EXERCISE DATA:
----------------

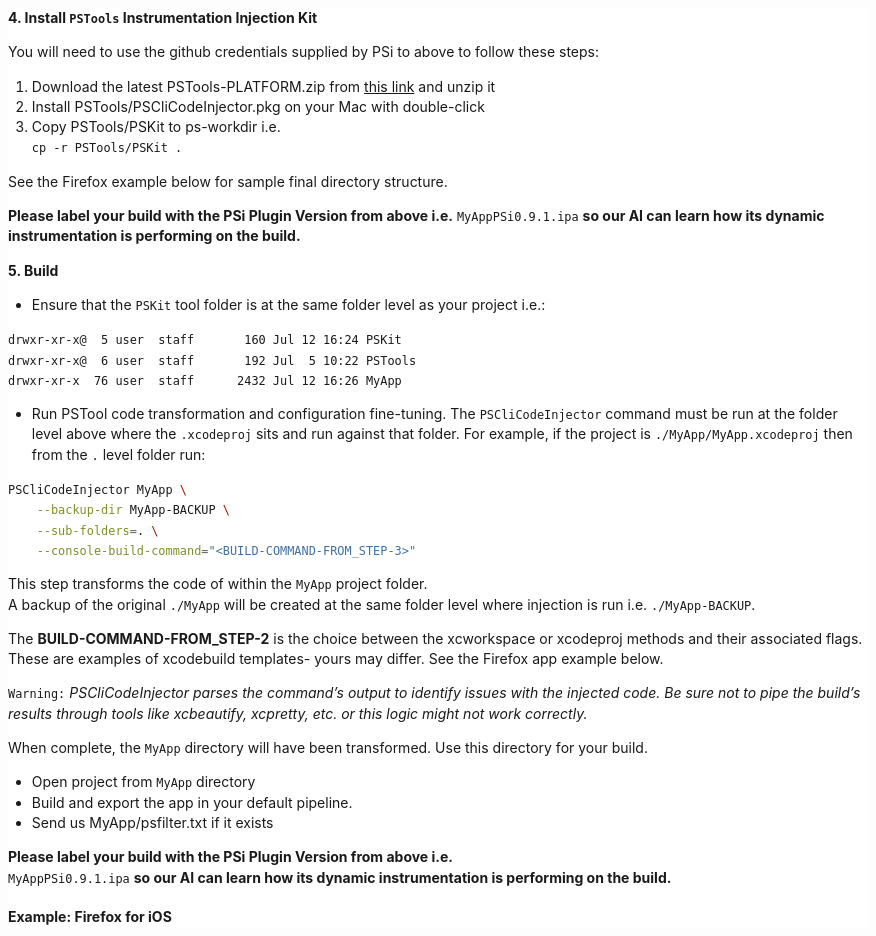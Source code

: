 **4. Install `PSTools` Instrumentation Injection Kit**

You will need to use the github credentials supplied by PSi to above to follow these steps:

1. Download the latest PSTools-PLATFORM.zip from [this link](https://github.com/product-science/PSios/releases) and unzip it  
2. Install PSTools/PSCliCodeInjector.pkg on your Mac with double-click  
3. Copy PSTools/PSKit to ps-workdir i.e.  
`cp -r PSTools/PSKit .`

See the Firefox example below for sample final directory structure.

**Please label your build with the PSi Plugin Version from above i.e.**  `MyAppPSi0.9.1.ipa` **so our AI can learn how its dynamic instrumentation is performing on the build.**

**5. Build**

- Ensure that the `PSKit` tool folder is at the same folder level as your project i.e.:  
```
drwxr-xr-x@  5 user  staff       160 Jul 12 16:24 PSKit
drwxr-xr-x@  6 user  staff       192 Jul  5 10:22 PSTools
drwxr-xr-x  76 user  staff      2432 Jul 12 16:26 MyApp
```

- Run PSTool code transformation and configuration fine-tuning. The `PSCliCodeInjector` command must be run at the folder level above where the `.xcodeproj` sits and run against that folder. For example, if the project is `./MyApp/MyApp.xcodeproj` then from the `.` level folder run:  
```bash
PSCliCodeInjector MyApp \
    --backup-dir MyApp-BACKUP \
    --sub-folders=. \
    --console-build-command="<BUILD-COMMAND-FROM_STEP-3>"
```

This step transforms the code of within the `MyApp` project folder.  
A backup of the original `./MyApp` will be created at the same folder level where injection is run i.e. `./MyApp-BACKUP`.

The **BUILD-COMMAND-FROM_STEP-2** is the choice between the xcworkspace or xcodeproj methods and their associated flags. These are examples of xcodebuild templates- yours may differ. See the Firefox app example below.

`Warning:` *PSCliCodeInjector parses the command’s output to identify issues with the injected code. Be sure not to pipe the build’s results through tools like xcbeautify, xcpretty, etc. or this logic might not work correctly.*

When complete, the `MyApp` directory will have been transformed. Use this directory for your build.

- Open project from `MyApp` directory
- Build and export the app in your default pipeline.
- Send us MyApp/psfilter.txt if it exists

**Please label your build with the PSi Plugin Version from above i.e.**  
`MyAppPSi0.9.1.ipa` 
**so our AI can learn how its dynamic instrumentation is performing on the build.**

#### Example: Firefox for iOS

----------------

TASK DESCRIPTION: Lines holding the word "PSKit" in the entries above are the ones to pull out. Copy them all.

RESPONSE TO THIS TASK:
3. Copy PSTools/PSKit to ps-workdir i.e.  
`cp -r PSTools/PSKit .`
- Ensure that the `PSKit` tool folder is at the same folder level as your project i.e.:  
drwxr-xr-x@  5 user  staff       160 Jul 12 16:24 PSKit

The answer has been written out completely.